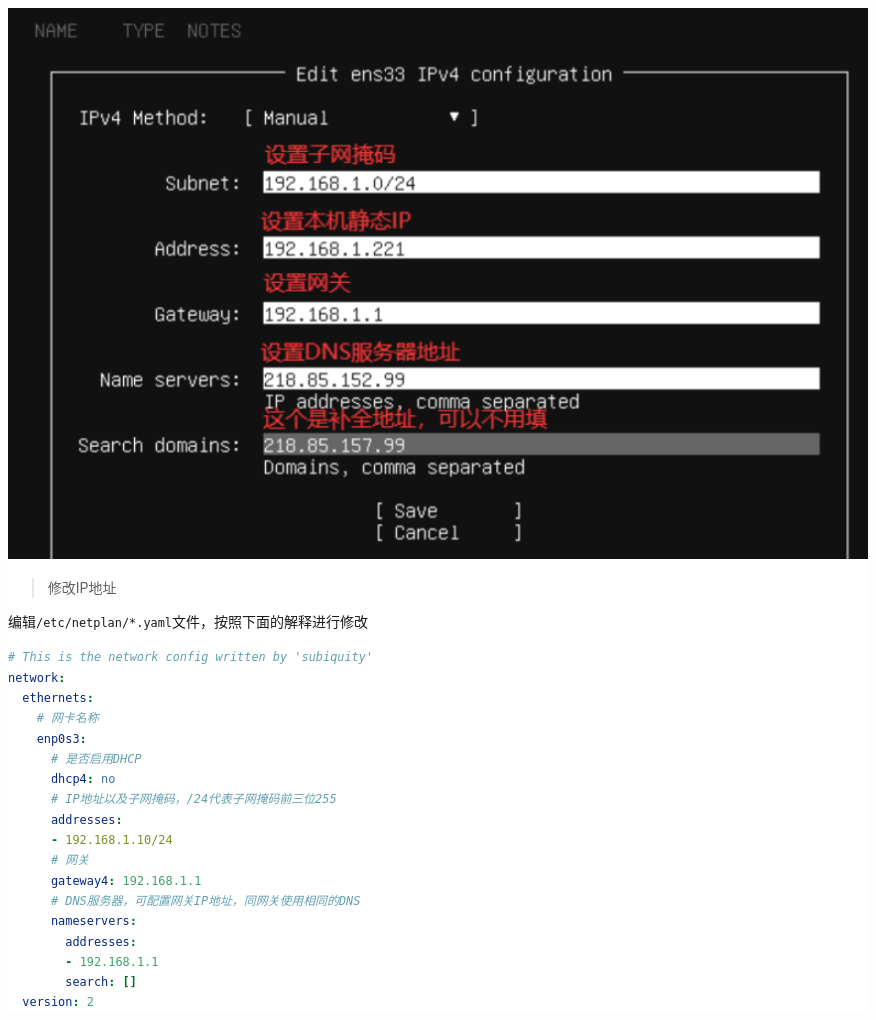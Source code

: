 ![image-20230506164441467](img/ubuntu/image-20230506164441467.png)



> 修改IP地址

编辑`/etc/netplan/*.yaml`文件，按照下面的解释进行修改

```yaml
# This is the network config written by 'subiquity'
network:
  ethernets:
    # 网卡名称
    enp0s3:
      # 是否启用DHCP
      dhcp4: no
      # IP地址以及子网掩码，/24代表子网掩码前三位255
      addresses:
      - 192.168.1.10/24
      # 网关
      gateway4: 192.168.1.1
      # DNS服务器，可配置网关IP地址，同网关使用相同的DNS
      nameservers:
        addresses:
        - 192.168.1.1
        search: []
  version: 2
```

============================================================

Task item: Return every entry word for word, but drop any pictures.

Your solution:
Source code

: ![image-20230506164441467](img/ubuntu/image-20230506164441467.png)



> 修改IP地址

编辑`/etc/netplan/*.yaml`文件，按照下面的解释进行修改

```yaml
# This is the network config written by 'subiquity'
network:
  ethernets:
    # 网卡名称
    enp0s3:
      # 是否启用DHCP
      dhcp4: no
      # IP地址以及子网掩码，/24代表子网掩码前三位255
      addresses:
      - 192.168.1.10/24
      # 网关
      gateway4: 192.168.1.1
      # DNS服务器，可配置网关IP地址，同网关使用相同的DNS
      nameservers:
        addresses:
        - 192.168.1.1
        search: []
  version: 2
```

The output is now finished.